State Farm Mutual Automobile Insurance Co. v. Ford

537 S.W.2d 138 (1976)

STATE FARM MUTUAL AUTOMOBILE INSURANCE COMPANY, Appellant,
v.
Robert William FORD, Jr., et al., Appellees.

No. 1329.

Court of Civil Appeals of Texas, Houston (14th Dist.).

May 12, 1976. Rehearing Denied June 2, 1976.

John T. Golden, Vinson, Elkins, Searls, Connally & Smith, Houston, for appellant.

Paul F. Jensen, Morgan, Dudensing & Tullis, Houston, for appellees.

COULSON, Justice.

This is an uninsured motorist case. Trial was had to the court sitting without a jury upon agreed stipulations and agreements. Judgment was entered against State Farm Mutual Automobile Insurance Company for $10,000. State Farm has brought this appeal. We reverse and render.

On October 18, 1969 Mrs. Joan Elizabeth Ford was a passenger in an automobile driven by Mrs. Shirley Harvey when the Harvey automobile was in a collision with a vehicle driven by Jeffrey Whitten. The collision resulted in Joan Ford's death. She was survived by her husband Robert W. Ford, Jr. and their three children. Jeffrey Whitten, whose negligence caused the collision, was an uninsured motorist.

At the time of the collision, the Harvey automobile was covered by a policy of automobile liability insurance issued by Gulf Insurance Company, with a standard uninsured motorist clause coverage of bodily injury limits for one person in the amount of $10,000. Robert Ford had an automobile liability policy with State Farm containing the same standard uninsured motorist coverage. Robert Ford became the legal guardian of the three surviving minor children of Joan Ford. Gulf Insurance indicated their willingness to settle for the limits of their policy with Ford and the three children. Before a settlement could be reached, a claim was filed by Amanda Hartman Kettler and Nelson Kettler, the parents of Joan Ford. Suit was filed by Robert Ford in his individual capacity and as guardian for Joan Ford's three children against Gulf Insurance and State Farm claiming benefits of the uninsured motorist provisions of each of the policies. Gulf answered and filed a cross-action and interpleader against Amanda Kettler and Nelson Kettler. Subsequently State Farm was served and an answer was filed.

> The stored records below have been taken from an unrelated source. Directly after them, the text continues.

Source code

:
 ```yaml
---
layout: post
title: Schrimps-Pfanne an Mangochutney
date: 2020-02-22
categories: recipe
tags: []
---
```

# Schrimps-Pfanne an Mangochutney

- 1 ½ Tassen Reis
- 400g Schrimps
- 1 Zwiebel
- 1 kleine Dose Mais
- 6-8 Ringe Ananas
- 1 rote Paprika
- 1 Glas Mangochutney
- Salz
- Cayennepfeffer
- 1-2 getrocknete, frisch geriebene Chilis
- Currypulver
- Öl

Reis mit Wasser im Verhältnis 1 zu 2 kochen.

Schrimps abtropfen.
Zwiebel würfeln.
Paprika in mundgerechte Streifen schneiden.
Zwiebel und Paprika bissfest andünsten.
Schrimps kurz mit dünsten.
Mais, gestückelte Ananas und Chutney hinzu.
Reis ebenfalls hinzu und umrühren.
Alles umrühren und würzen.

Gulf paid $10,000 to the Fords and an agreed judgment was entered without participation by or consultation with State Farm. The cross-action of Gulf Insurance impleading Amanda and Nelson Kettler, who disclaimed any right to the proceeds, *139 was dismissed. Gulf paid $10,000 to the Fords.

The State Farm policy was a standard family automobile policy authorized by the State Board of Insurance which contained under the uninsured motorist coverage the following provision:

This policy does not apply to ... Part IV: ... (b) To bodily injury to an insured with respect to which such insured, his legal representative, or any person entitled to payment under this coverage, shall, without written consent of the company, make any settlement with any person or organization who may be legally liable therefor.

The effect of the exclusion clause quoted above is the only question presented by this suit. If the clause is valid and applicable to these facts, then it will prevent the Fords from recovering under the State Farm policy.

The exclusionary clause has been the subject of prior litigation. The cases of Castorena v. Employers Casualty Company, 526 S.W.2d 680 (Tex.Civ.App.-El Paso 1975, writ ref'd n. r. e.) and McClelland v. United Services Automobile Association, 525 S.W.2d 271 (Tex.Civ.App.-Beaumont 1975, writ ref'd) and Jessie v. Security Mutual Casualty Co., 488 S.W.2d 140 (Tex.Civ.App.-Fort Worth 1972, writ ref'd n. r. e.) and Grissom v. Southern Farm Bureau Casualty Ins. Co., 476 S.W.2d 448 (Tex.Civ.App.-Waco 1972, writ ref'd n. r. e.) considered the clause, and in each case it was held that the clause was enforceable.

We are compelled to follow these decisions. The judgment of the trial court is reversed and it is rendered that the Fords take nothing.